Ah here comes yet another discussion about the GIL. Well here’s the thing. Fetching content with urllib2 is going to be mostly IO-bound. Native threading AND multiprocessing will both have the same performance when the task is IO-bound (threading only becomes a problem when it’s CPU-bound). Yes you can speed it up, I’ve done it myself using python threads and something like 10 downloader threads.
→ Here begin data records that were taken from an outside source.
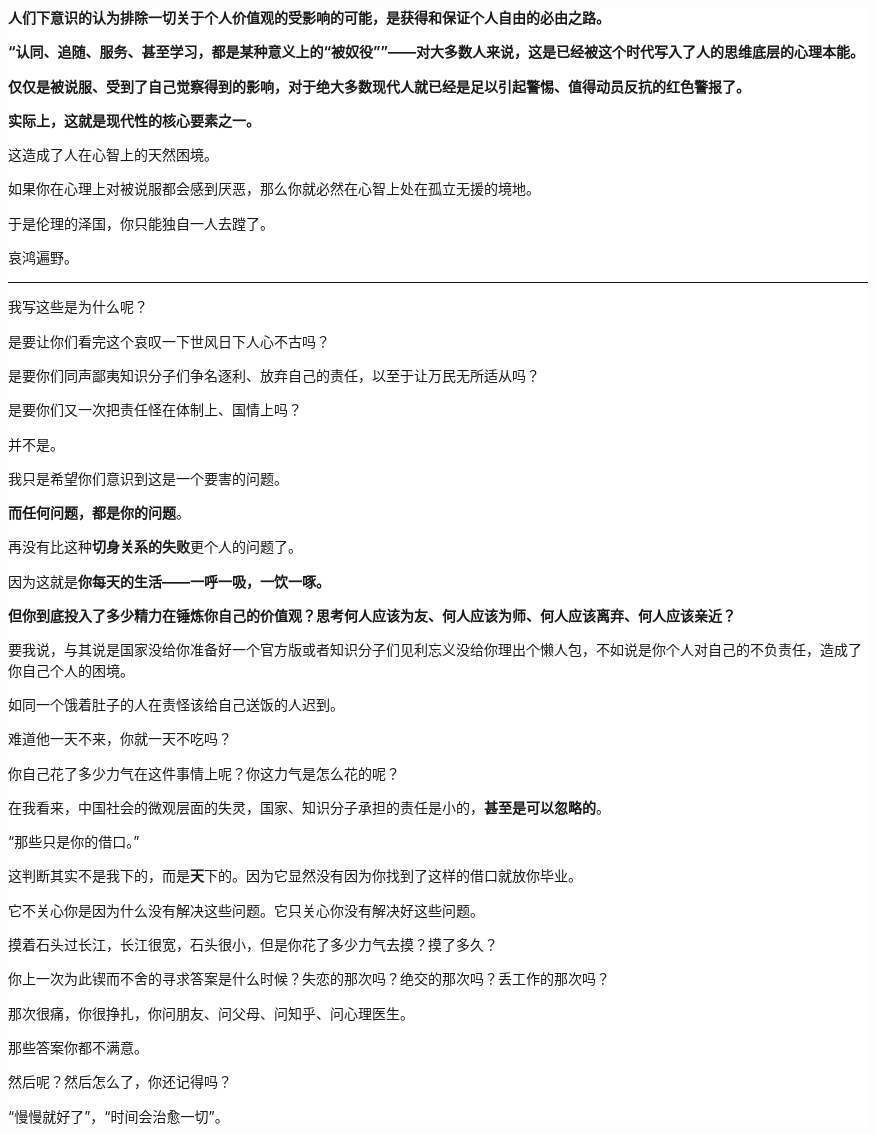 **人们下意识的认为排除一切关于个人价值观的受影响的可能，是获得和保证个人自由的必由之路。**

**“认同、追随、服务、甚至学习，都是某种意义上的“被奴役””——对大多数人来说，这是已经被这个时代写入了人的思维底层的心理本能。**

**仅仅是被说服、受到了自己觉察得到的影响，对于绝大多数现代人就已经是足以引起警惕、值得动员反抗的红色警报了。**

**实际上，这就是现代性的核心要素之一。**

这造成了人在心智上的天然困境。

如果你在心理上对被说服都会感到厌恶，那么你就必然在心智上处在孤立无援的境地。

于是伦理的泽国，你只能独自一人去蹚了。

哀鸿遍野。

--------------------

我写这些是为什么呢？

是要让你们看完这个哀叹一下世风日下人心不古吗？

是要你们同声鄙夷知识分子们争名逐利、放弃自己的责任，以至于让万民无所适从吗？

是要你们又一次把责任怪在体制上、国情上吗？

并不是。

我只是希望你们意识到这是一个要害的问题。

**而任何问题，都是你的问题**。

再没有比这种**切身关系的失败**更个人的问题了。

因为这就是**你每天的生活——一呼一吸，一饮一啄。**

**但你到底投入了多少精力在锤炼你自己的价值观？思考何人应该为友、何人应该为师、何人应该离弃、何人应该亲近？**

要我说，与其说是国家没给你准备好一个官方版或者知识分子们见利忘义没给你理出个懒人包，不如说是你个人对自己的不负责任，造成了你自己个人的困境。

如同一个饿着肚子的人在责怪该给自己送饭的人迟到。

难道他一天不来，你就一天不吃吗？

你自己花了多少力气在这件事情上呢？你这力气是怎么花的呢？

在我看来，中国社会的微观层面的失灵，国家、知识分子承担的责任是小的，**甚至是可以忽略的**。

“那些只是你的借口。”

这判断其实不是我下的，而是**天**下的。因为它显然没有因为你找到了这样的借口就放你毕业。

它不关心你是因为什么没有解决这些问题。它只关心你没有解决好这些问题。

摸着石头过长江，长江很宽，石头很小，但是你花了多少力气去摸？摸了多久？

你上一次为此锲而不舍的寻求答案是什么时候？失恋的那次吗？绝交的那次吗？丢工作的那次吗？

那次很痛，你很挣扎，你问朋友、问父母、问知乎、问心理医生。

那些答案你都不满意。

然后呢？然后怎么了，你还记得吗？

“慢慢就好了”，“时间会治愈一切”。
Basically you use a producer-consumer model with one thread (or process) producing urls to download, and N threads (or processes) consuming from that queue and making requests to the server.
Here’s some pseudo-code:
# Make sure that the queue is thread-safe!!
def producer(self):
# Only need one producer, although you could have multiple
with fh = open('urllist.txt', 'r'):
for line in fh:
self.queue.enqueue(line.strip())
def consumer(self):
# Fire up N of these babies for some speed
while True:
url = self.queue.dequeue()
dh = urllib2.urlopen(url)
with fh = open('/dev/null', 'w'): # gotta put it somewhere
fh.write(dh.read())
Now if you’re downloading very large chunks of data (hundreds of MB) and a single request completely saturates the bandwidth, then yes running multiple downloads is pointless. The reason you run multiple downloads (generally) is because requests are small and have a relatively high latency / overhead.